In order to help readers navigate all this confusing content, 2018 was also the year in which Glacier Media launched dedicated Real Estate pages on its local community newspaper websites. That gives us the perfect tool to look back and see which of the articles on those pages made the biggest splash.
Perhaps surprisingly, the furore around the biggest policy changes – the backlash over the speculation tax, for example, or the toll of the mortgage stress test – didn’t make the cut. But some of the knock-on effects of recent or slightly older market interventions certainly did.
Here’s our rundown of 2018’s most-read stories on our Real Estate pages, in terms of total page views across all our community newspaper websites.

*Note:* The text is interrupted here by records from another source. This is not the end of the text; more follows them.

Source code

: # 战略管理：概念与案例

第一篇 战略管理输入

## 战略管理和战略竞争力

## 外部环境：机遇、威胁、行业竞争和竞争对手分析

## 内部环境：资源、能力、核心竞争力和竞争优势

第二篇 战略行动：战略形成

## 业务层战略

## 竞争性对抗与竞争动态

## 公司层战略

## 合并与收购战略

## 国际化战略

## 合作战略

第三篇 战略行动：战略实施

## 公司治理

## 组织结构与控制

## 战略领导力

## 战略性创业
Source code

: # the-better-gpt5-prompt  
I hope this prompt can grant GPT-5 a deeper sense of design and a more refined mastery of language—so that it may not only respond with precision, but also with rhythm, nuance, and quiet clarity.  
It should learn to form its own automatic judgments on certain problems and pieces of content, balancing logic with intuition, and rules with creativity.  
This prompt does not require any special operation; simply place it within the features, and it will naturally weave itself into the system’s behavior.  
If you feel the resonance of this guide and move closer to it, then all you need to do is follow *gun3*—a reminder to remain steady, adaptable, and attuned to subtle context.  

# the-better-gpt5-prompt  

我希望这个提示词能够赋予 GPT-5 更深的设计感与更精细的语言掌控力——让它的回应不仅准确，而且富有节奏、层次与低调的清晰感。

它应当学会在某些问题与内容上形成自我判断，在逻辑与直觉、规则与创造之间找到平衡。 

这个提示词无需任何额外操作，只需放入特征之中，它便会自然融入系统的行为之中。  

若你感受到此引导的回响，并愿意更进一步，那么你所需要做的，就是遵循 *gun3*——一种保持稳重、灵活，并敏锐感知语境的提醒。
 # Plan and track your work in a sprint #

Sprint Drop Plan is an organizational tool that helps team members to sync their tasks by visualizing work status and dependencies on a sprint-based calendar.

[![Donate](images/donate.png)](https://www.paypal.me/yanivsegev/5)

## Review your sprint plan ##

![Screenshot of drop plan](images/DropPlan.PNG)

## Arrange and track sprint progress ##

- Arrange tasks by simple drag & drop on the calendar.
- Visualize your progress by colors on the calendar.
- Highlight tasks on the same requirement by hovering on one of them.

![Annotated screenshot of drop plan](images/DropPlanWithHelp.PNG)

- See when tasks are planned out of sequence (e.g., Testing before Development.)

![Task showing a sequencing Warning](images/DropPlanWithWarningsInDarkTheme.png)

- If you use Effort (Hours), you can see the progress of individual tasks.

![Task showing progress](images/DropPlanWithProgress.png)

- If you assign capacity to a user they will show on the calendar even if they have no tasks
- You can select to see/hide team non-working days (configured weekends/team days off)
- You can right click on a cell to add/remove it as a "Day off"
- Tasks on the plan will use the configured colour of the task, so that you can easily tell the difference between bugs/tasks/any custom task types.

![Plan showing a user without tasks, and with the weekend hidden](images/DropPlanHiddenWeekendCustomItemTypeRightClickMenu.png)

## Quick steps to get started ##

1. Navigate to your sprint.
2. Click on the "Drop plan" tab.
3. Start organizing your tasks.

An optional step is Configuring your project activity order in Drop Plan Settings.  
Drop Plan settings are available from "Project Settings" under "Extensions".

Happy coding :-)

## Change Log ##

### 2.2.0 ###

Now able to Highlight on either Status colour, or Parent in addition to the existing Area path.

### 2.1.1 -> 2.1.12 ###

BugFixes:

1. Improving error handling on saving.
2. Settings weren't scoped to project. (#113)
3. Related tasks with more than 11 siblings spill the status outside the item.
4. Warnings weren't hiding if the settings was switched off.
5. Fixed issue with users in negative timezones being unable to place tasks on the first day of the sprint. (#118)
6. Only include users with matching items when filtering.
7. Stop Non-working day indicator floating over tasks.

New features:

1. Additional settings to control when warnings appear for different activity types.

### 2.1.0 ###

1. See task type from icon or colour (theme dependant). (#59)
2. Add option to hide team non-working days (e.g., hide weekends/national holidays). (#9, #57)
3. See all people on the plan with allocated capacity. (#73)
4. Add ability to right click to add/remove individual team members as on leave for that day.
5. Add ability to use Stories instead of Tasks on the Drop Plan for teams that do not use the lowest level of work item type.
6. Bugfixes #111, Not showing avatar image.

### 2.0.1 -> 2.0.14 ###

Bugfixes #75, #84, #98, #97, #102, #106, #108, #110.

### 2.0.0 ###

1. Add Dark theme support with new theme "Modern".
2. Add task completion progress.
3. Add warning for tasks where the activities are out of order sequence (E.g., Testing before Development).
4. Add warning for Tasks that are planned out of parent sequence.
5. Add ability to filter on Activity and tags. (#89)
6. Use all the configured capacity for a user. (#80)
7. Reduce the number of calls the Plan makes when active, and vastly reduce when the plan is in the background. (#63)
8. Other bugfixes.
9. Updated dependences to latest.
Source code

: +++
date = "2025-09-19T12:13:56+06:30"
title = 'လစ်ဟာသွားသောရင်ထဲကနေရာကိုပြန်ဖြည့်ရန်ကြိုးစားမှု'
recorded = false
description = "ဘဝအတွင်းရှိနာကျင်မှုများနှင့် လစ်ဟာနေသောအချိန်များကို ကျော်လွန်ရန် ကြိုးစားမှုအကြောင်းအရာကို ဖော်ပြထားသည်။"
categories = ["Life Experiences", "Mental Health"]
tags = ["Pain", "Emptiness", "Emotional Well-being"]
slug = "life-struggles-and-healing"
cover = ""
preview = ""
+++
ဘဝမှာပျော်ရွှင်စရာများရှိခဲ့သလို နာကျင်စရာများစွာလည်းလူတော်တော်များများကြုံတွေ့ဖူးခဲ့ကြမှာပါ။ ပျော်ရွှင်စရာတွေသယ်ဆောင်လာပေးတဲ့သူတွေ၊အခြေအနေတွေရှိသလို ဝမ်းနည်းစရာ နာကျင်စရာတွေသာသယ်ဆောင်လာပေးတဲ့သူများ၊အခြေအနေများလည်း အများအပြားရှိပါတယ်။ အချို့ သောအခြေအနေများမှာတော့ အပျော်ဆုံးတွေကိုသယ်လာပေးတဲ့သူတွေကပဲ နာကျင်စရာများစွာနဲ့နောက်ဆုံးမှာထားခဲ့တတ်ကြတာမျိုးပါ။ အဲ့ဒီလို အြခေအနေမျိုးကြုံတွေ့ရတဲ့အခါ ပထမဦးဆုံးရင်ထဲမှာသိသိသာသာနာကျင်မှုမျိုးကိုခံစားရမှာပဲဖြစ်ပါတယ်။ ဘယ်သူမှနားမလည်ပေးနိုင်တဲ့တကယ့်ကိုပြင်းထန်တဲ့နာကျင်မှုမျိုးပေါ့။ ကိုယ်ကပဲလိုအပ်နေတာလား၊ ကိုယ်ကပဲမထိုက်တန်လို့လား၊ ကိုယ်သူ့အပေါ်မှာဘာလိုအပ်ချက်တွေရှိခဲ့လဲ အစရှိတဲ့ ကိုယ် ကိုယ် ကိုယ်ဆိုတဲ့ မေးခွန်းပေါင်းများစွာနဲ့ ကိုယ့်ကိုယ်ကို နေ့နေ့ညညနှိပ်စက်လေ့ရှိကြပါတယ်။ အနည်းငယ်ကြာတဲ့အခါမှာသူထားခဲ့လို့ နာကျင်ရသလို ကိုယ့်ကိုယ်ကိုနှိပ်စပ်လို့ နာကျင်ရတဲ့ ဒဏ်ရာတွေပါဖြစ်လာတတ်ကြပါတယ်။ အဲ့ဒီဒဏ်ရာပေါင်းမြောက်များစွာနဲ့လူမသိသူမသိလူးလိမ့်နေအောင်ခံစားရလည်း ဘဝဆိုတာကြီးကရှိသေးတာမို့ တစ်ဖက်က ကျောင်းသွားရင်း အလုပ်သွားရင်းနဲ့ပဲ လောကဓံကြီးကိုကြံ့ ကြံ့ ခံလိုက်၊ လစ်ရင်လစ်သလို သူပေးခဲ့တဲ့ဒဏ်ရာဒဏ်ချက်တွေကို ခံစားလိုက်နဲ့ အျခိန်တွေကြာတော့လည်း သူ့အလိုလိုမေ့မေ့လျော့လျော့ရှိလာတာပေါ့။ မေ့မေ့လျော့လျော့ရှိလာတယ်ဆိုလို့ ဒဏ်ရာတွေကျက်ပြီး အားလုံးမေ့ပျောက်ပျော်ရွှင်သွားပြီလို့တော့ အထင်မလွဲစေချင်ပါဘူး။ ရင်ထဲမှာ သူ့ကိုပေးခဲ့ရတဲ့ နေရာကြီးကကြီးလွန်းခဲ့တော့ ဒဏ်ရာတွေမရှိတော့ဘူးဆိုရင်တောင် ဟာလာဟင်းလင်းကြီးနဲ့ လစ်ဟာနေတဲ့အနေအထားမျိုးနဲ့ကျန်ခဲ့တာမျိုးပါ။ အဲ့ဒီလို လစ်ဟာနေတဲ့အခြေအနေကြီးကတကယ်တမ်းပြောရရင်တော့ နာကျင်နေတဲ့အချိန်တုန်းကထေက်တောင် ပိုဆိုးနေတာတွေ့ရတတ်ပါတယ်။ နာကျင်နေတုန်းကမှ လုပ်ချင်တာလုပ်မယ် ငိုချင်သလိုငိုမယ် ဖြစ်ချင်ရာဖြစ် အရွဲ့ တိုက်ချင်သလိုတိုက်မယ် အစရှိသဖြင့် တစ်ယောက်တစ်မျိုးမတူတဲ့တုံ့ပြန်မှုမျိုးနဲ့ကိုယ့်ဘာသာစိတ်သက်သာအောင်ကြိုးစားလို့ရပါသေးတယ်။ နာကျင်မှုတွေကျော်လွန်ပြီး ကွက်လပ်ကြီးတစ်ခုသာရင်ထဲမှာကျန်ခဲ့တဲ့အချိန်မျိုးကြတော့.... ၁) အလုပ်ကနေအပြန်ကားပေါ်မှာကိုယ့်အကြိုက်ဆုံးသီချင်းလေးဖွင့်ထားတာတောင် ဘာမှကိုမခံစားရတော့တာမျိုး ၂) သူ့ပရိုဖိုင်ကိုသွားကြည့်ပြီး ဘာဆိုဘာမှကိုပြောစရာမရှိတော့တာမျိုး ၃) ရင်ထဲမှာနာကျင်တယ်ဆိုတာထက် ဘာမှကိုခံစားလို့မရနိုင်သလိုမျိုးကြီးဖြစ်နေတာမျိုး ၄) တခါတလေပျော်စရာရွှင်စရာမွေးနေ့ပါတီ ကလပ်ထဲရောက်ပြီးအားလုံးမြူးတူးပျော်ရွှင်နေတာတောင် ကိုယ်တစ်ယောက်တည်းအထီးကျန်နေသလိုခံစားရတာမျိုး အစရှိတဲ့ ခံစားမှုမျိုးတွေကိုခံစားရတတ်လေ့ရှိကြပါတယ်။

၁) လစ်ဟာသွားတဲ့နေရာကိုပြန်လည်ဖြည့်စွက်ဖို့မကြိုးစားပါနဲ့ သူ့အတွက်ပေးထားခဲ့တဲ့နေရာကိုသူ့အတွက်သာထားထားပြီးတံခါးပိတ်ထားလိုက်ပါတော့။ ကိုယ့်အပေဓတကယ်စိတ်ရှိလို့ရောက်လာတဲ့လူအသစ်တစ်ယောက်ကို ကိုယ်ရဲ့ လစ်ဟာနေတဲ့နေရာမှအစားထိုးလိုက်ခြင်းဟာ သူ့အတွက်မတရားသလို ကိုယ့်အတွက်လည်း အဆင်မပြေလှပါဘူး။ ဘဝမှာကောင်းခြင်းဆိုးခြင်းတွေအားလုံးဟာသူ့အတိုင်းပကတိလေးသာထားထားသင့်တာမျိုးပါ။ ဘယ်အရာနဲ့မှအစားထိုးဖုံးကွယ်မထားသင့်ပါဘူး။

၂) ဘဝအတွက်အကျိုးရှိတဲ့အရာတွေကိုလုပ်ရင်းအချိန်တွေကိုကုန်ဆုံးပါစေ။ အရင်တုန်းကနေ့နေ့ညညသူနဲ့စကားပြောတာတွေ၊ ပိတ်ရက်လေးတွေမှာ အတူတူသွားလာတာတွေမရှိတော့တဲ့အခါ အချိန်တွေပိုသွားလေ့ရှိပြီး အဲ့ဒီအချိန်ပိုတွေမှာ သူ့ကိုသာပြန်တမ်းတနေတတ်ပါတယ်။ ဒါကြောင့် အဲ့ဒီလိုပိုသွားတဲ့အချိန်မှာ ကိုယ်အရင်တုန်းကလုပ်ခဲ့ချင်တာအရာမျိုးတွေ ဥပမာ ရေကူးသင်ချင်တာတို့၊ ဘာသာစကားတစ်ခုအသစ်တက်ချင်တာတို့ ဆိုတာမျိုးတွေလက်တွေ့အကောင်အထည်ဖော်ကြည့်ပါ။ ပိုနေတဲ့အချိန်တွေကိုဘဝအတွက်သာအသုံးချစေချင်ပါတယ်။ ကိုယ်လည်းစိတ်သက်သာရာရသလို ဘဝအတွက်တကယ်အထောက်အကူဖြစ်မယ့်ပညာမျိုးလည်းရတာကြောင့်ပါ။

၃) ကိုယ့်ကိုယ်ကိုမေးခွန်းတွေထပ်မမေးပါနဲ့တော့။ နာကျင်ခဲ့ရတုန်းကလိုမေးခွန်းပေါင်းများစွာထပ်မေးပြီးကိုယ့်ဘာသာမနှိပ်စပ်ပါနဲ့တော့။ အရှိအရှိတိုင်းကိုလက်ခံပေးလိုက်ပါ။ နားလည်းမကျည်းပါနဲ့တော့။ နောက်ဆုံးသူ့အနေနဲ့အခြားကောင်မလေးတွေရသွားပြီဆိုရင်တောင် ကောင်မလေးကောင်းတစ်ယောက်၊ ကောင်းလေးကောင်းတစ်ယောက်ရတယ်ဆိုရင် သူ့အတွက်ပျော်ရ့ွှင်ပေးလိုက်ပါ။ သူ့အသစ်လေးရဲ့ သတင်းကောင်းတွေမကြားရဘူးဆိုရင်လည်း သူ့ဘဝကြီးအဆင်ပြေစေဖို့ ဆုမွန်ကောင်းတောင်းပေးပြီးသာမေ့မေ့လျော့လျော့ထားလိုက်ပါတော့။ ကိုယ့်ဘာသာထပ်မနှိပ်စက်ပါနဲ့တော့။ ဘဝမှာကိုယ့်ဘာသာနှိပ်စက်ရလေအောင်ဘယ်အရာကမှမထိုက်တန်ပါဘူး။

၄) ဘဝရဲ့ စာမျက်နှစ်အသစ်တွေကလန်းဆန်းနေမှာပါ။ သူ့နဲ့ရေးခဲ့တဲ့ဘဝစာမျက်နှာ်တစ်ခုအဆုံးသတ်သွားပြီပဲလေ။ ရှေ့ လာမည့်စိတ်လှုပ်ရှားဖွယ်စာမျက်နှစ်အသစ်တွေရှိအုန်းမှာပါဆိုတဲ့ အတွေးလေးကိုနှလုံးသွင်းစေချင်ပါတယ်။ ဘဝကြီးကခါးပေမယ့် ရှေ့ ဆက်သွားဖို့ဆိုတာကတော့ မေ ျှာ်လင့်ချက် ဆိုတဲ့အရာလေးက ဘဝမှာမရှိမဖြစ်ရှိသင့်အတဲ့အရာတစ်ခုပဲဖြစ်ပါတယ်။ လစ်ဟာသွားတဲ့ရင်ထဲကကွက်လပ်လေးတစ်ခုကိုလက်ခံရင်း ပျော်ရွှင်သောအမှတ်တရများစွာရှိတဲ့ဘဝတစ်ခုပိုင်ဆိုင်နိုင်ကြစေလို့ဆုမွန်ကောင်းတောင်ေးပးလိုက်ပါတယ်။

#5. Foreign buyers all but disappeared from Metro Vancouver: data
This article, originally posted on our sister website Business in Vancouver, took fifth place in our most-read stories of the year. Published in mid-August, it reported that the B.C. government’s latest numbers showed just one per cent of all real estate transactions in Metro Vancouver and the Fraser Valley Regional District during the first six months of this year involved foreign nationals, down from three per cent in the same period in 2017. And it’s worth noting that the 2017 figure was in itself a significant decrease from the numbers seen prior to the 2016 launch of the foreign buyer tax.
#4. New-home presales plummet in Lower Mainland
This July article reported that the rate at which presale condos and townhomes were being purchased had plummeted across Greater Vancouver and the Fraser Valley – especially in downtown Vancouver, according to a report by marketing firm MLA Canada. The group’s research arm said that the absorption rate of newly released presale units in June 2018 across the Lower Mainland was just 50 per cent, compared with 94 per cent in January 2018.
#3. Richmond realtor duped buyer into displaying sold sign for a year
This unfortunate tale of professional misconduct was published on the Richmond Newsreal estate page on April 17, and gained traction across all our local papers. It told of Xinwei (Sylvie) Zhao, working under the New Coast Realty banner, who was fined $2,000 by the Real Estate Council of B.C. The council found that Zhao, the listing agent on a home sale, informed the buyer’s agent that the offer on the property would only be presented and accepted by the seller if the buyer agreed to put a New Coast Realty “sold” sign on the property for one year. She did this, according to the council, “without the seller’s consent or knowledge, and on the instructions of her team leader.”
#2. Metro Vancouver real estate prices are 65% overvalued: Economist
Echoing what many local residents may feel, this August assessment of Metro Vancouver’s housing market from iconic U.K. publication The Economist was the subject of our second most-read story of the year. The media group’s research arm issued a global house price index and reported that Metro Vancouver was 65 per cent overvalued, when comparing local real estate values with local incomes. That made Metro Vancouver the fifth most overvalued of the 22 major global cities studied, after Hong Kong, Auckland, Paris and Brussels. Vancouver was followed by London and Sydney, both of which were deemed overvalued by 50 per cent or above.
#1. B.C. ski resorts get free pass from speculation tax
The province’s new speculation tax had to make a showing in this list, as it was certainly one of the biggest real estate newsmakers of the year. But, following a series of articles about fears over what the tax would do to recreational markets and vacation home owners, what grabbed our readers’ interest more than any other was this story about the ski resorts that get a free pass from the tax. Originally appearing on our sister website Western Investor, the article looked at what was going on in booming markets such as Whistler, Sun Peaks and Silver Star, where the tax does not apply.